Assigned task: Each line of the records that includes "architecture" should be found and copied.

Dataset excerpts:
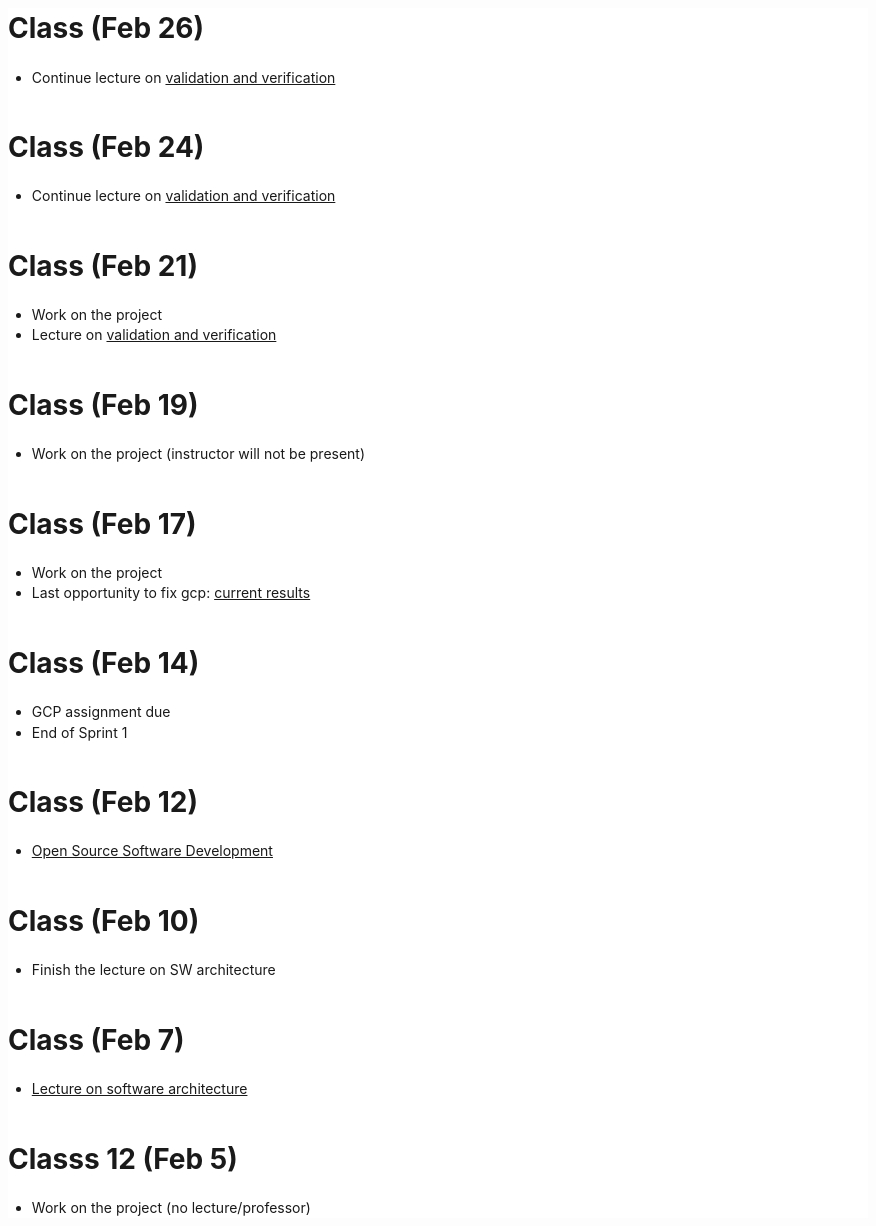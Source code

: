 
# Class  (Feb 26) 
   * Continue lecture on [validation and verification](https://github.com/cs340-20/lectures/blob/master/validation_and_verification.pdf)
   
# Class  (Feb 24) 
   * Continue lecture on [validation and verification](https://github.com/cs340-20/lectures/blob/master/validation_and_verification.pdf)

# Class  (Feb 21) 
   * Work on the project 
   * Lecture on [validation and verification](https://github.com/cs340-20/lectures/blob/master/validation_and_verification.pdf)

# Class  (Feb 19) 
   * Work on the project (instructor will not be present)
   
# Class  (Feb 17) 
   * Work on the project
   * Last opportunity to fix gcp: [current results](https://github.com/cs340-20/students/blob/master/results.md)
   
# Class  (Feb 14) 
   * GCP assignment due 
   * End of Sprint 1

# Class  (Feb 12) 
   * [Open Source Software Development](https://github.com/cs340-20/lectures/blob/master/HowToContributeToOSS.pdf)

# Class  (Feb 10) 
   * Finish the lecture on SW architecture

# Class  (Feb 7) 
   * [Lecture on software architecture](https://github.com/cs340-20/lectures/blob/master/software_architecture.pdf)

# Classs 12 (Feb 5)
   * Work on the project (no lecture/professor)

Result of the exercise:
   * Finish the lecture on SW architecture
   * [Lecture on software architecture](https://github.com/cs340-20/lectures/blob/master/software_architecture.pdf)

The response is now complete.